Where is ‘away‘?
The law of the conservation of matter states that no atoms are created or destroyed; there is no such thing or place as ‘away’ (Dr Anne Miller 2001). So, when waste is thrown, flushed, washed or otherwise taken ‘away’, it merely ends up at another location.
On a global scale, material continually cycles around the global system; this is known as biogeochemical cycling. The images below show how water and carbon move around the globe. If pollution of the water or air occurs in one part of the world, it can affect others. Examples include acid rain, ozone depletion and concentrations of chemicals such as Perfluorooctanesulfonic acid (PFOS) in the environment. Emissions of greenhouses gases such as Carbon dioxide (CO2) into the atmosphere is another example which is leading to impacts such as climate change and the acidification of the seas.

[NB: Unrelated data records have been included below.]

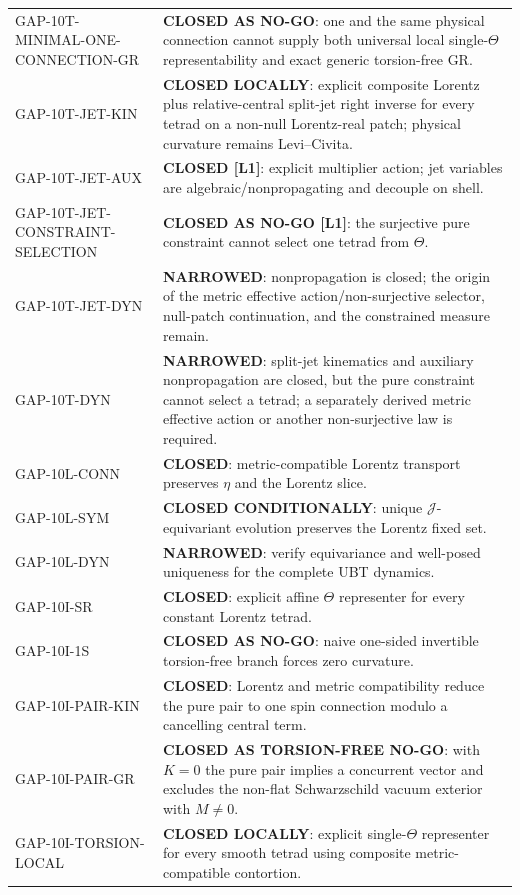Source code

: \documentclass[12pt,a4paper]{article}
\theoremstyle{remark}\newtheorem{remark}[definition]{Remark}
\begin{document}
\begin{longtable}{p{3.0cm}p{8.9cm}}
GAP-10T-MINIMAL-ONE-CONNECTION-GR & \textbf{CLOSED AS NO-GO}: one and the same physical connection cannot supply both universal local single-$\Theta$ representability and exact generic torsion-free GR.\\
GAP-10T-JET-KIN & \textbf{CLOSED LOCALLY}: explicit composite Lorentz plus relative-central split-jet right inverse for every tetrad on a non-null Lorentz-real patch; physical curvature remains Levi--Civita.\\
GAP-10T-JET-AUX & \textbf{CLOSED [L1]}: explicit multiplier action; jet variables are algebraic/nonpropagating and decouple on shell.\\
GAP-10T-JET-CONSTRAINT-SELECTION & \textbf{CLOSED AS NO-GO [L1]}: the surjective pure constraint cannot select one tetrad from $\Theta$.\\
GAP-10T-JET-DYN & \textbf{NARROWED}: nonpropagation is closed; the origin of the metric effective action/non-surjective selector, null-patch continuation, and the constrained measure remain.\\
GAP-10T-DYN & \textbf{NARROWED}: split-jet kinematics and auxiliary nonpropagation are closed, but the pure constraint cannot select a tetrad; a separately derived metric effective action or another non-surjective law is required.\\
GAP-10L-CONN & \textbf{CLOSED}: metric-compatible Lorentz transport preserves $\eta$ and the Lorentz slice.\\
GAP-10L-SYM & \textbf{CLOSED CONDITIONALLY}: unique $\mathcal J$-equivariant evolution preserves the Lorentz fixed set.\\
GAP-10L-DYN & \textbf{NARROWED}: verify equivariance and well-posed uniqueness for the complete UBT dynamics.\\
GAP-10I-SR & \textbf{CLOSED}: explicit affine $\Theta$ representer for every constant Lorentz tetrad.\\
GAP-10I-1S & \textbf{CLOSED AS NO-GO}: naive one-sided invertible torsion-free branch forces zero curvature.\\
GAP-10I-PAIR-KIN & \textbf{CLOSED}: Lorentz and metric compatibility reduce the pure pair to one spin connection modulo a cancelling central term.\\
GAP-10I-PAIR-GR & \textbf{CLOSED AS TORSION-FREE NO-GO}: with $K=0$ the pure pair implies a concurrent vector and excludes the non-flat Schwarzschild vacuum exterior with $M\ne0$.\\
GAP-10I-TORSION-LOCAL & \textbf{CLOSED LOCALLY}: explicit single-$\Theta$ representer for every smooth tetrad using composite metric-compatible contortion.\\

\end{longtable}
\end{document}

If waste or pollution is created it will always take a lot more energy to clear it up once it becomes dispersed than if it can be contained when it is still in one place; for instance, on the surface of a highway on in highway drains, rather than dispersed in a river or groundwater. In some cases, clean up may not even be possible or practicable once a pollutant has entered the environment. Containment as close to the source as possible is therefore the best approach and is the basic principle behind the hierarchy of pollution control, see, Environmental protection operational strategies and techniques.